Timothy Arcuri: Ganesh, you talked about orders being up 50% sequentially but you said that they’re still weak. Can you talk about that a little more? Is that — are you just saying that book-to-bill is still well below 1? Is that the point there?

Ganesh Moorthy: Yes. I wouldn’t say well below 1 book-to-bill is below 1. It has bookings have been growing. They’ve been growing unevenly between the months. So it’s on the right track, just not as fast as we would like it to. And coming in they’re aging faster. So that also helps.

Timothy Arcuri: Got it. And then can you talk a little bit more about — you had talked about the green shoots and it sounds like they kind of stalled out a little bit. Can you talk about maybe when that happened in the quarter? Was it like the last month of the quarter? And has it continued through the first month of this quarter, just — and maybe the end markets where that’s actually happened.

Ganesh Moorthy: So at the end of May, I think we were at a public conference where we had said, “Hey, bookings are flattish for May versus April, June got a little bit better. I think it’s just through the quarter week to week. I think these are short-term indicators. We have to look at it kind of on a longer-term basis, how is it evolving?

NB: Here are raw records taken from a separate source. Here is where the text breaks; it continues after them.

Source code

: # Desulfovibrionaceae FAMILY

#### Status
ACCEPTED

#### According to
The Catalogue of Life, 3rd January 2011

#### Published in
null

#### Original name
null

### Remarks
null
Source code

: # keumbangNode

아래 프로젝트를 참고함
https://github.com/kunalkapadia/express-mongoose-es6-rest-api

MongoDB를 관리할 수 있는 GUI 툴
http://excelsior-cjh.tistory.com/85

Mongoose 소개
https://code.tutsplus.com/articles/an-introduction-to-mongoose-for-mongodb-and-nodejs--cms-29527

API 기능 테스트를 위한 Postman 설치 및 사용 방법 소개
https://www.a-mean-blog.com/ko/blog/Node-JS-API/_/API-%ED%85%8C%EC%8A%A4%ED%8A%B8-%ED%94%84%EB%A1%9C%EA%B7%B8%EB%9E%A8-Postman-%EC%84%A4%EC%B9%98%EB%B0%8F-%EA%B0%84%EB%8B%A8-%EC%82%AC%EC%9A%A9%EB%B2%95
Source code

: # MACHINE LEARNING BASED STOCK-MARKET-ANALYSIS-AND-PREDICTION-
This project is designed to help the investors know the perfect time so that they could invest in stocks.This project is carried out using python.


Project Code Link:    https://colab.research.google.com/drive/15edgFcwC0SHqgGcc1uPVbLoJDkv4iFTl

So — but yes, June did not have the same momentum that we would have expected. If this was continuing at a consistent pace. And so that’s the difference between what we saw in April versus May versus June. It just didn’t have a consistency throughout the quarter. And there’s no particular end market thing. The 2 end markets I referred to, stability in aerospace and defense, strengthen the data center market. And of course, we’re indicating that it’s not only the AI subset but going forward for September and December, we’re seeing strength across the data center markets that we’re in.

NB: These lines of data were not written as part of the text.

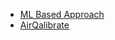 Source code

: - [ML Based Approach](calibration/ml_based_approach.md)
- [AirQalibrate](calibration/airqalibrate.md)
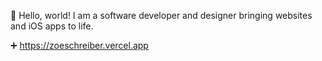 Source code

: 👋  Hello, world! I am a software developer and designer bringing websites and iOS apps to life. 

➕  https://zoeschreiber.vercel.app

Operator: Next question, Christopher Rolland with Susquehanna International Group.

Christopher Rolland: Mine is around utilizations and where we go from here. So I think you guys had some shutdowns in June? Are you expecting to continue those into September? And then you also talked about external wafer supply agreements, would you expect those negotiations to go well and to push those out? Or might those effect as well?

Eric Bjornholt: So I’ll start with internal utilization. So we are not planning on having another 2-week shutdown for our wafer fabs in the September quarter. We do not expect production value out of the fabs to be much different quarter-on-quarter. We continue to have attrition and had to lower starts because of that but we’ll not be having another 2-week shutdown. And in our assembly and test areas, we will continue to have days off for those activities to manage our finished goods assembly and test out appropriately. Ganesh, do you want to comment on foundry?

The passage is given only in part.